Bergstrőm used to visit me at the NIH. I never knew Samuelsson. He was up in Sweden tracking down the individual prostaglandins. Sune would give me this story about prostaglandins, and I would think, “. . . what a deadend field that is, you know.” (laughing) That was my own feeling about it, but there was no way I could get into it. You need very specialized equipment and measurements. . . . The prostaglandins are very complicated. The only therapeutic use ever made of them has been non-steroidal anti-inflammatories, like ibuprofen [Advil, Motrin] and naproxen sodium [Aleve], and COX2 inhibitors, such as Vioxx® and Celebrex®, marketed for arthritis pain.
COX refers to cyclooxygenase, a key enzyme in the prostaglandin synthetic pathway that has two forms, designated COX1 and COX2. Developed in the 1990s, the COX2 inhibitors came under a cloud in 2004 when Merck, responding to clinical-trial evidence of an increased incidence of stroke and heart failure associated with its COX2-inhibiting drug, Vioxx, withdrew it from the market. Three years later, the pharmaceutical giant agreed to a $4.85 billion fund to settle tens of thousands of Vioxx-related lawsuits.
The pitch from industry was that the COX2 inhibitors do not cause ulcerations in the stomach, which aspirin and all the other non-steroidals do. But the thing that reared its ugly head, and was suspected from the beginning, is that the COX2 inhibitors do not block out the pro-thrombotic side of prostaglandins. [In other words, prostaglandins promote clotting, too.]
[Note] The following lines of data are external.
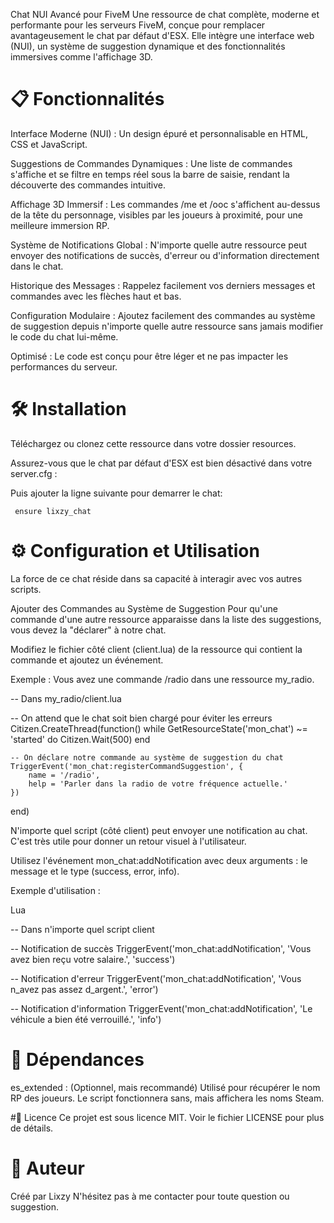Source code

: Chat NUI Avancé pour FiveM
Une ressource de chat complète, moderne et performante pour les serveurs FiveM, conçue pour remplacer avantageusement le chat par défaut d'ESX. Elle intègre une interface web (NUI), un système de suggestion dynamique et des fonctionnalités immersives comme l'affichage 3D.



# 📋 Fonctionnalités
Interface Moderne (NUI) : Un design épuré et personnalisable en HTML, CSS et JavaScript.

Suggestions de Commandes Dynamiques : Une liste de commandes s'affiche et se filtre en temps réel sous la barre de saisie, rendant la découverte des commandes intuitive.

Affichage 3D Immersif : Les commandes /me et /ooc s'affichent au-dessus de la tête du personnage, visibles par les joueurs à proximité, pour une meilleure immersion RP.

Système de Notifications Global : N'importe quelle autre ressource peut envoyer des notifications de succès, d'erreur ou d'information directement dans le chat.

Historique des Messages : Rappelez facilement vos derniers messages et commandes avec les flèches haut et bas.

Configuration Modulaire : Ajoutez facilement des commandes au système de suggestion depuis n'importe quelle autre ressource sans jamais modifier le code du chat lui-même.

Optimisé : Le code est conçu pour être léger et ne pas impacter les performances du serveur.

# 🛠️ Installation
Téléchargez ou clonez cette ressource dans votre dossier resources.


Assurez-vous que le chat par défaut d'ESX est bien désactivé dans votre server.cfg :

Puis ajouter la ligne suivante pour demarrer le chat:

     ensure lixzy_chat

# ⚙️ Configuration et Utilisation
La force de ce chat réside dans sa capacité à interagir avec vos autres scripts.

Ajouter des Commandes au Système de Suggestion
Pour qu'une commande d'une autre ressource apparaisse dans la liste des suggestions, vous devez la "déclarer" à notre chat.

Modifiez le fichier côté client (client.lua) de la ressource qui contient la commande et ajoutez un événement.

Exemple : Vous avez une commande /radio dans une ressource my_radio.

-- Dans my_radio/client.lua

-- On attend que le chat soit bien chargé pour éviter les erreurs
Citizen.CreateThread(function()
    while GetResourceState('mon_chat') ~= 'started' do
        Citizen.Wait(500)
    end

    -- On déclare notre commande au système de suggestion du chat
    TriggerEvent('mon_chat:registerCommandSuggestion', {
        name = '/radio',
        help = 'Parler dans la radio de votre fréquence actuelle.'
    })
end)

N'importe quel script (côté client) peut envoyer une notification au chat. C'est très utile pour donner un retour visuel à l'utilisateur.

Utilisez l'événement mon_chat:addNotification avec deux arguments : le message et le type (success, error, info).

Exemple d'utilisation :

Lua

-- Dans n'importe quel script client

-- Notification de succès
TriggerEvent('mon_chat:addNotification', 'Vous avez bien reçu votre salaire.', 'success')

-- Notification d'erreur
TriggerEvent('mon_chat:addNotification', 'Vous n_avez pas assez d_argent.', 'error')

-- Notification d'information
TriggerEvent('mon_chat:addNotification', 'Le véhicule a bien été verrouillé.', 'info')


# 🔗 Dépendances
es_extended : (Optionnel, mais recommandé) Utilisé pour récupérer le nom RP des joueurs. Le script fonctionnera sans, mais affichera les noms Steam.

#📜 Licence
Ce projet est sous licence MIT. Voir le fichier LICENSE pour plus de détails.

# 👤 Auteur
Créé par Lixzy
N'hésitez pas à me contacter pour toute question ou suggestion.

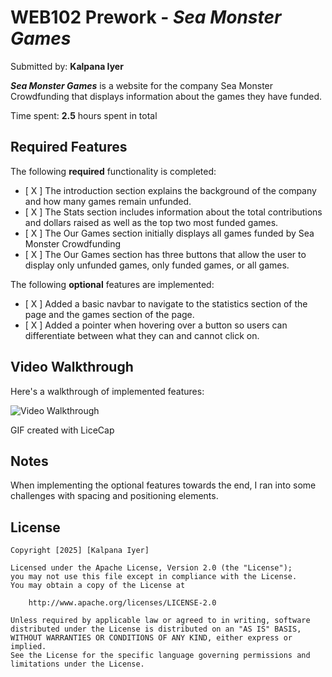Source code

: # WEB102 Prework - *Sea Monster Games*

Submitted by: **Kalpana Iyer**

***Sea Monster Games*** is a website for the company Sea Monster Crowdfunding that displays information about the games they have funded.

Time spent: **2.5** hours spent in total

## Required Features

The following **required** functionality is completed:

* [ X ] The introduction section explains the background of the company and how many games remain unfunded.
* [ X ] The Stats section includes information about the total contributions and dollars raised as well as the top two most funded games.
* [ X ] The Our Games section initially displays all games funded by Sea Monster Crowdfunding
* [ X ] The Our Games section has three buttons that allow the user to display only unfunded games, only funded games, or all games.

The following **optional** features are implemented:

* [ X ] Added a basic navbar to navigate to the statistics section of the page and the games section of the page.
* [ X ] Added a pointer when hovering over a button so users can differentiate between what they can and cannot click on.


## Video Walkthrough

Here's a walkthrough of implemented features:

<img src='/Video-Walkthrough-WEB102(1).gif' title='Video Walkthrough' width='' alt='Video Walkthrough' />

GIF created with LiceCap

## Notes

When implementing the optional features towards the end, I ran into some challenges with spacing and positioning elements. 

## License

    Copyright [2025] [Kalpana Iyer]

    Licensed under the Apache License, Version 2.0 (the "License");
    you may not use this file except in compliance with the License.
    You may obtain a copy of the License at

        http://www.apache.org/licenses/LICENSE-2.0

    Unless required by applicable law or agreed to in writing, software
    distributed under the License is distributed on an "AS IS" BASIS,
    WITHOUT WARRANTIES OR CONDITIONS OF ANY KIND, either express or implied.
    See the License for the specific language governing permissions and
    limitations under the License.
I have never understood how and why Celebrex (celecoxib) weathered the Vioxx (rofecoxib) storm and managed to remain on the market. Perhaps I’ll research that question and write a blog about it. For more scientific detail about prostaglandins, see https://www.ncbi.nlm.nih.gov/pmc/articles/PMC3081099/.
Knighted in 1984, Sir John Robert Vane left an impressive legacy of scientific inquiry and research. His intellectual spirit lives on at the William Harvey Research Institute, which he founded in 1986 after he returned to academia. He was working there up until his death from pneumonia at age 77.
The research institute, named for the 17th century English physician, anatomist, and physiologist who was the first to detail the human circulatory system, is an international powerhouse in pharmacological research. It aspires to lead world-class research in cardiovascular, inflammatory, and endocrine diseases, just as Sir John himself did.
John Vane was one of the greatest pharmacologists of the 20th century.